Sombut FOITONG  Ouen PINNGERN  Boonwat ATTACHOO  

Publication
IEICE TRANSACTIONS on Information and Systems   Vol.E95-D   No.4   pp.970-981
Publication Date: 2012/04/01
Online ISSN: 1745-1361
DOI: 10.1587/transinf.E95.D.970
Print ISSN: 0916-8532
Type of Manuscript: Special Section PAPER (Special Section on Knowledge-Based Software Engineering)
Category: 
Keyword: 
rough sets,  mutual information,  feature selection,  boundary region,  classification,  

Full Text: PDF>>
Buy this Article




Summary: 
Feature selection (FS) plays an important role in pattern recognition and machine learning. FS is applied to dimensionality reduction and its purpose is to select a subset of the original features of a data set which is rich in the most useful information. Most existing FS methods based on rough set theory focus on dependency function, which is based on lower approximation as for evaluating the goodness of a feature subset.
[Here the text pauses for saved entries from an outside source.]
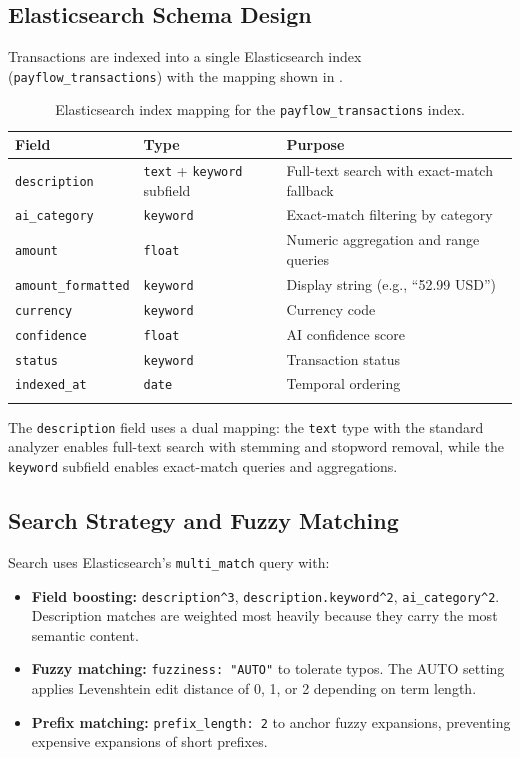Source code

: \documentclass[11pt,a4paper]{article}
\begin{document}
\subsection{Elasticsearch Schema Design}
\label{subsec:es-schema}

Transactions are indexed into a single Elasticsearch index (\texttt{payflow\_transactions}) with the mapping shown in .

\begin{table}[ht]
  \centering
  \begin{tabular}{llp{7cm}}
  \toprule
  \textbf{Field} & \textbf{Type} & \textbf{Purpose} \\
  \midrule
  \texttt{description} & \texttt{text} + \texttt{keyword} subfield & Full-text search with exact-match fallback \\
  \texttt{ai\_category} & \texttt{keyword} & Exact-match filtering by category \\
  \texttt{amount} & \texttt{float} & Numeric aggregation and range queries \\
  \texttt{amount\_formatted} & \texttt{keyword} & Display string (e.g., ``52.99 USD'') \\
  \texttt{currency} & \texttt{keyword} & Currency code \\
  \texttt{confidence} & \texttt{float} & AI confidence score \\
  \texttt{status} & \texttt{keyword} & Transaction status \\
  \texttt{indexed\_at} & \texttt{date} & Temporal ordering \\
  \bottomrule
  \caption{Elasticsearch index mapping for the \texttt{payflow\_transactions} index.}
  \label{tab:es-schema}
  \end{tabular}
\end{table}

The \texttt{description} field uses a dual mapping: the \texttt{text} type with the standard analyzer enables full-text search with stemming and stopword removal, while the \texttt{keyword} subfield enables exact-match queries and aggregations.

\subsection{Search Strategy and Fuzzy Matching}
\label{subsec:search}

Search uses Elasticsearch's \texttt{multi\_match} query with:

\begin{itemize}[leftmargin=*]
  \item \textbf{Field boosting:} \texttt{description\^{}3}, \texttt{description.keyword\^{}2}, \texttt{ai\_category\^{}2}. Description matches are weighted most heavily because they carry the most semantic content.
  \item \textbf{Fuzzy matching:} \texttt{fuzziness: "AUTO"} to tolerate typos. The AUTO setting applies Levenshtein edit distance of 0, 1, or 2 depending on term length.
  \item \textbf{Prefix matching:} \texttt{prefix\_length: 2} to anchor fuzzy expansions, preventing expensive expansions of short prefixes.
\end{itemize}
\end{document}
However, by determining only information from a positive region but neglecting a boundary region, most relevant information could be invisible. This paper, the maximal lower approximation (Max-Certainty) – minimal boundary region (Min-Uncertainty) criterion, focuses on feature selection methods based on rough set and mutual information which use different values among the lower approximation information and the information contained in the boundary region. The use of this idea can result in higher predictive accuracy than those obtained using the measure based on the positive region (certainty region) alone. This demonstrates that much valuable information can be extracted by using this idea. Experimental results are illustrated for discrete, continuous, and microarray data and compared with other FS methods in terms of subset size and classification accuracy.